AUGUSTA, Maine — New legislation seeks to update Maine law governing the reporting and discipline of medical professionals suspected of having substance abuse problems.
The bill would require state medical licensing boards to investigate any report of alcohol or drug use by a physician that could indicate a substance abuse disorder. Under existing law, reports of “habitual drunkenness” and drug addiction prompt investigation by state licensing officials.
Rep. Jane Pringle, a Windham Democrat serving her first term in the Maine House, said she sponsored the bill at the request of the Maine Medical Association, which represents about 3,800 physicians, medical residents and students in the state. Pringle, a retired primary care physician, said the legislation’s updated terminology, replacing the term “habitual drunkenness” with “use of alcohol or drugs that may indicate a substance abuse disorder,” appropriately reflects that substance abuse is a disease.
“This dated language in the statute is stigmatizing and offensive to many in the medical community, particularly if they suffer from one of these conditions,” said Andrew MacLean, deputy executive vice president for the Maine Medical Association.
Medical licensing boards naturally cite the existing statute when corresponding with physicians who are being investigated, he said. The language not only offends many individuals, but also may wind up in public documents concerning disciplinary actions that are posted online, MacLean said.
“This language to some extent follows these people for the rest of their lives and careers,” he said.
The legislation, LD 411, also would give licensing boards the authority to take action if a medical professional’s alcohol or drug use “may” endanger a patient, a change from current law, which gives licensing boards grounds for discipline when it’s “foreseeably likely” that patients could be harmed.
In a news release, the House Democratic Office described the bill as legislation “aimed at protecting patients by ensuring that health care providers who may have drug or alcohol problems are reported to the proper state authorities.”
“This change will allow the board to investigate any significant report, clear those who may be wrongly accused and deal with the rare case in which there may be a problem,” Rep. Victoria Kornfield, a Bangor Democrat who co-sponsored the bill, said in the release. “It is about providing the public transparency and giving our licensing board the flexibility they need to ensure public safety.”
The bill also has the support of two Republicans, Skowhegan Sen. Rodney Whittemore and Rep. Tom Tyler of Windham. It has been referred to the Labor, Commerce, Research and Economic Development Committee. A public hearing on the bill is scheduled for Feb. 28.
In general, rates of substance abuse among physicians are comparable to the general public. But a 2008 review in the Harvard Review of Psychiatry found that prescription drug abuse is five times higher among physicians than in the rest of the population.

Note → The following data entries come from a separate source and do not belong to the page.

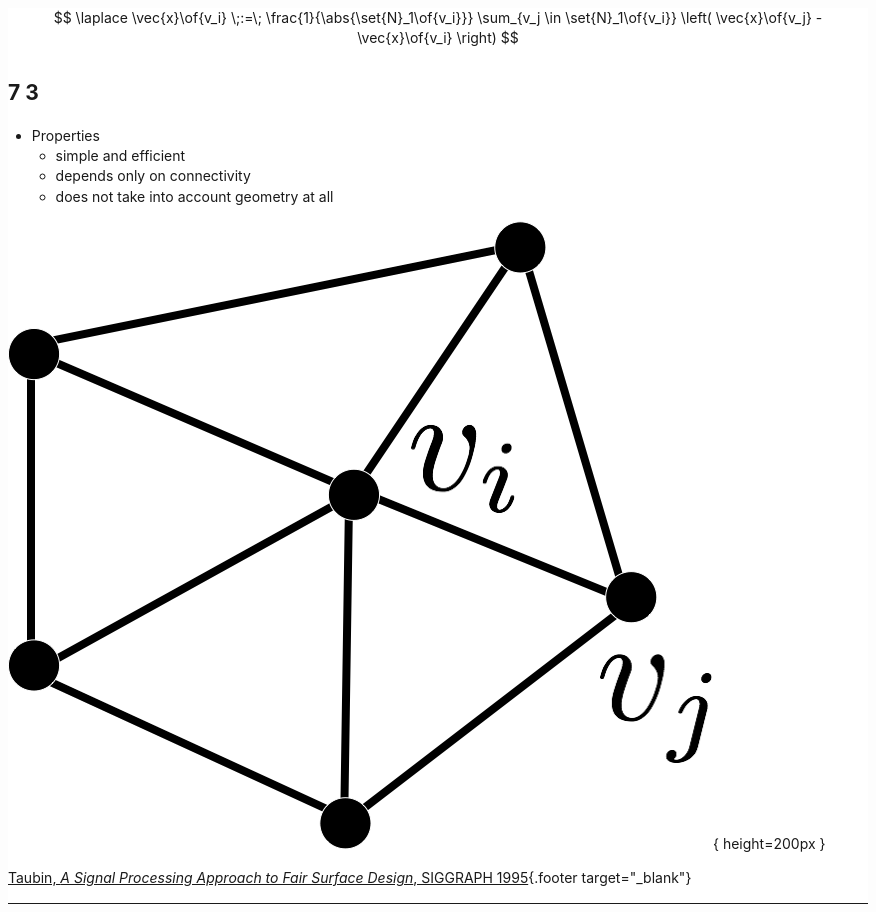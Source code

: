 $$
\laplace \vec{x}\of{v_i}
\;:=\;
\frac{1}{\abs{\set{N}_1\of{v_i}}}
\sum_{v_j \in \set{N}_1\of{v_i}} \left( \vec{x}\of{v_j} - \vec{x}\of{v_i} \right)
$$

## 7 3

- Properties
	- simple and efficient
	- depends only on connectivity
	- does not take into account geometry at all

![](images/uniformLaplace.png){ height=200px }

[Taubin, *A Signal Processing Approach to Fair Surface Design*, SIGGRAPH 1995](http://mesh.brown.edu/taubin/pdfs/taubin-sg95.pdf){.footer target="_blank"}

--------------------------------------------------------------------------------
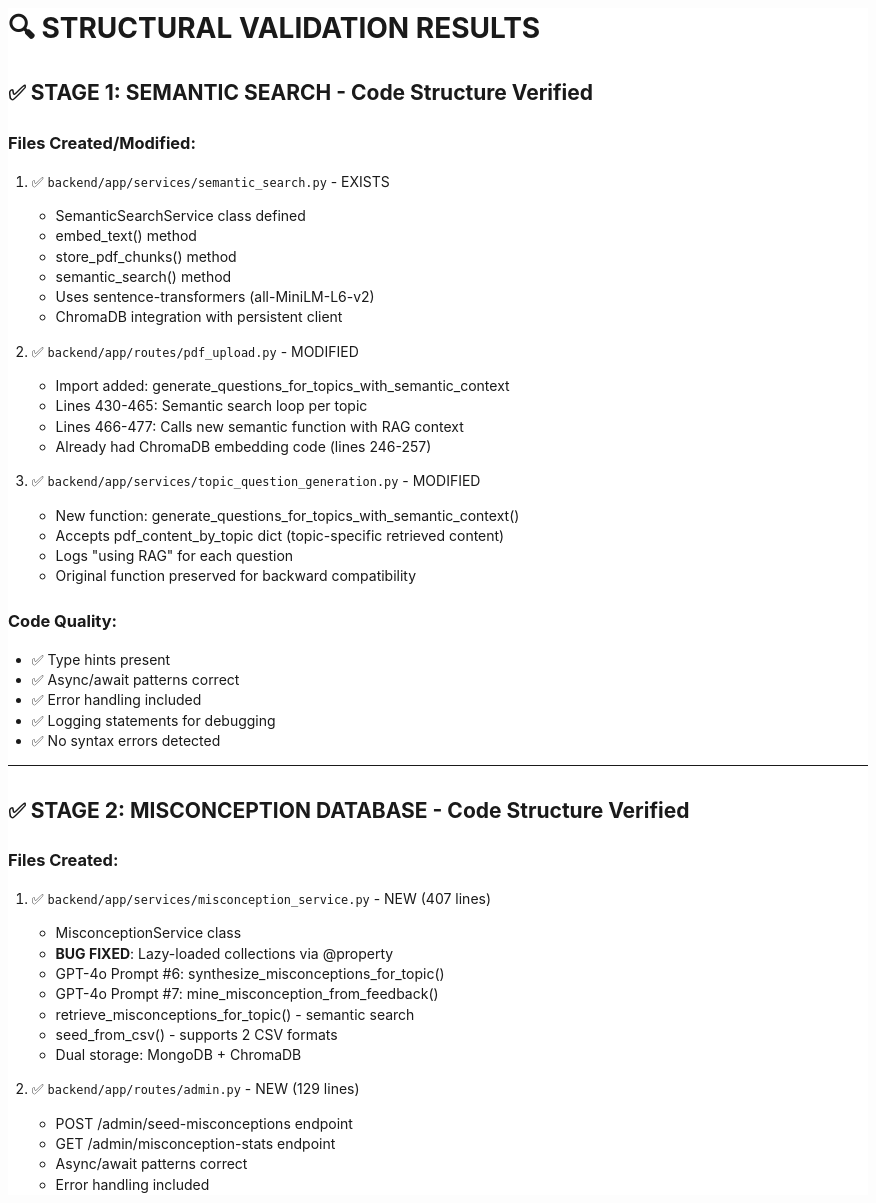 # 🔍 STRUCTURAL VALIDATION RESULTS

## ✅ **STAGE 1: SEMANTIC SEARCH** - Code Structure Verified

### Files Created/Modified:
1. ✅ `backend/app/services/semantic_search.py` - EXISTS
   - SemanticSearchService class defined
   - embed_text() method
   - store_pdf_chunks() method  
   - semantic_search() method
   - Uses sentence-transformers (all-MiniLM-L6-v2)
   - ChromaDB integration with persistent client

2. ✅ `backend/app/routes/pdf_upload.py` - MODIFIED
   - Import added: generate_questions_for_topics_with_semantic_context
   - Lines 430-465: Semantic search loop per topic
   - Lines 466-477: Calls new semantic function with RAG context
   - Already had ChromaDB embedding code (lines 246-257)

3. ✅ `backend/app/services/topic_question_generation.py` - MODIFIED  
   - New function: generate_questions_for_topics_with_semantic_context()
   - Accepts pdf_content_by_topic dict (topic-specific retrieved content)
   - Logs "using RAG" for each question
   - Original function preserved for backward compatibility

### Code Quality:
- ✅ Type hints present
- ✅ Async/await patterns correct
- ✅ Error handling included
- ✅ Logging statements for debugging
- ✅ No syntax errors detected

---

## ✅ **STAGE 2: MISCONCEPTION DATABASE** - Code Structure Verified

### Files Created:
1. ✅ `backend/app/services/misconception_service.py` - NEW (407 lines)
   - MisconceptionService class
   - **BUG FIXED**: Lazy-loaded collections via @property
   - GPT-4o Prompt #6: synthesize_misconceptions_for_topic()
   - GPT-4o Prompt #7: mine_misconception_from_feedback()
   - retrieve_misconceptions_for_topic() - semantic search
   - seed_from_csv() - supports 2 CSV formats
   - Dual storage: MongoDB + ChromaDB

2. ✅ `backend/app/routes/admin.py` - NEW (129 lines)
   - POST /admin/seed-misconceptions endpoint
   - GET /admin/misconception-stats endpoint
   - Async/await patterns correct
   - Error handling included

In addition to often working in high-stress environments, health practitioners also have easier access to medications, said Lani Graham, medical director of the Medical Professionals Health Program, a Maine Medical Association program that provides support and advocacy to health practitioners struggling with addiction and mental health issues.
“Medical professionals want to serve, so sometimes they make errors in judgment in order to help themselves serve better,” she said. “I’ve had physicians and nurses and others say to me, ‘When I started out with this I wasn’t trying to have fun, I was just trying to stay awake or calm myself down.’”
The program helps physicians, pharmacists, nurses and other medical professionals to find treatment resources and plan for returning to safe clinical practice.
Graham said the existing statute’s language, stating that a physician is “foreseeably likely” to harm patients as a result of a substance abuse problem, could scare off hospital and other potential employers, even years after a physician has received treatment for addiction.
“Why would they hire somebody under those circumstances?” she said. “It seems so harsh.”
Graham also finds the newly proposed language problematic, she said.
“I don’t see illness as a reason for discipline,” Graham said.
MacLean said there was no intention to change the disciplinary standard with the wording change.
Of the 30 adverse licensing actions imposed in 2012 by the Maine Board of Licensure in Medicine, eight involved substance abuse issues, according to the board’s website. So far in 2013, four of the seven adverse licensing actions have involved substance abuse by medical professionals.
“Properly treated, people can function in daily life and medical professionals can continue to hold a license and serve the public,” MacLean said.